Quite amazing colors in those, Julian and that first one is amazing the way the mist has obscured only part of the island. Very nice set.
 
My favorite is the first! It looks like the island is floating above the clouds.
 
1 and 2 for me are stunning examples, just excellent light and wonderful subjects.

Not sure that the 5D would have added anything other than weight!

Well worth getting about early for I'd say - loving the fog
 
ye the first two are from the east side of the sound and the island is the west entrance which follows up the tamer which divides Cornwall and Devon.
Beth interesting what you say, I switch of all noise reduction and sharpening in camera for Raw files. What is interesting is that I did local adjustment on the island with levels, I then rely upon downsizing to a 2000 or 1200 pixel wide image which is all I do to reduce the noise. I very rarely using Unsharp mask or Smart sharpen any picture if ever , but I do downsize as above using Bicubic sharpen. My monitor is a cheapo of the shelf one.. I must be more aware that perhaps the downsizing the way I do it is not the best way, so thanks. I do sometimes look online at my flickr, if in a apple store and the images look far better than I see them at home, or in some cases worse. I do promise myself a new decent monitor so if anyone does have any good recommendations.
 
I've been battling with photoshop over-sharpening my downsized JPEGs

Finally figured it out this week

Now when I reduce the size I resample the image using Bicubic (Not Bicubic Automatic which I had been using) and this avoids the over-sharpening I'd been seeing.

I think by default PS assumes that when you downsize you need to sharpen, so was using Bicubic Sharper.

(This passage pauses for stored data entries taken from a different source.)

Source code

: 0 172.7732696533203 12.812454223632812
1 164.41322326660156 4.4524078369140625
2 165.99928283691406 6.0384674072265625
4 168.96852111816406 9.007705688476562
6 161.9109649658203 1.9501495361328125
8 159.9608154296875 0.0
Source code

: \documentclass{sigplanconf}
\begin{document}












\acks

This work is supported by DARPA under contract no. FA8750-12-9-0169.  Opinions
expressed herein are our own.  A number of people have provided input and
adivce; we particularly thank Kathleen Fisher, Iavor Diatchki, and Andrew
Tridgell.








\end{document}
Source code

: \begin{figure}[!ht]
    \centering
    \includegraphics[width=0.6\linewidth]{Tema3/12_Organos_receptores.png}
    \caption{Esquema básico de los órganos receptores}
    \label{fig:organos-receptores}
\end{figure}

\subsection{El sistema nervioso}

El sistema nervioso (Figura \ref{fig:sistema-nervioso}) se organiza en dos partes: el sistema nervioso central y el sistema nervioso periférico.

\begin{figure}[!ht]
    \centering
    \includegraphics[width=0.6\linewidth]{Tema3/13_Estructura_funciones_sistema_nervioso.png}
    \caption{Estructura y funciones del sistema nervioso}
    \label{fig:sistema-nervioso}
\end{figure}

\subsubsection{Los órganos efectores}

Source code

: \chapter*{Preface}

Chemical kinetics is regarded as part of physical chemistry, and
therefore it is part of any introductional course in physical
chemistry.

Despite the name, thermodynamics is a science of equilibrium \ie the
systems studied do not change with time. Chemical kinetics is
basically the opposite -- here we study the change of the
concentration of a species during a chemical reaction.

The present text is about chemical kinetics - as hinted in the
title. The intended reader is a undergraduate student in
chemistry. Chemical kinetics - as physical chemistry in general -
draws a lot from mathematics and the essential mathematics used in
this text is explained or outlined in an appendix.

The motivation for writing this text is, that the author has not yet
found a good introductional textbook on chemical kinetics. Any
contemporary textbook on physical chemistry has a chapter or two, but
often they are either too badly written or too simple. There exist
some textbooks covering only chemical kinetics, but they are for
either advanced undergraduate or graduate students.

Bicubic by itself says it gives better gradients and should be used when you see over sharpening - so I guess I should have RTFM!
 
Chris I will give that a try, I simply excepted what the tab says which is ''Bicubic Sharper(best for reduction)' I have been looking into sharpening over the last couple of days. The reason being, results I'd always had in the past I had not found very pleasing. I have read and found out which most people probably already knew, is that the elements of the photograph dictate how to sharpen. The amount slider, set at low and radius high with none or very little detail suits some images and I notice the sliders in the opposite settings suite other pics depending on how big/how much, are the types of detail. Practicing with the LR4 sharpener and CS4 smart sharpen at 100% has shown me what can be achieved if you spend a bit of time and experiment does increase the clarity, without giving that hedgehog prickle sharpness, which looks odd to me.
I will definitely set the reducing image size as you mention to Bicubic- the one for smoother graduations.
 
I can't see to sharpen properly, but I've used just Bicubic when resizing for the web for ages. FocalBlade is very good if you can't get your head around all the sliders (which I can't), but lately I have started using Topaz Infocus for the final sharpen and I love what it does. Some images will take a little micro contrast as well - you get a feel for what works pretty quickly.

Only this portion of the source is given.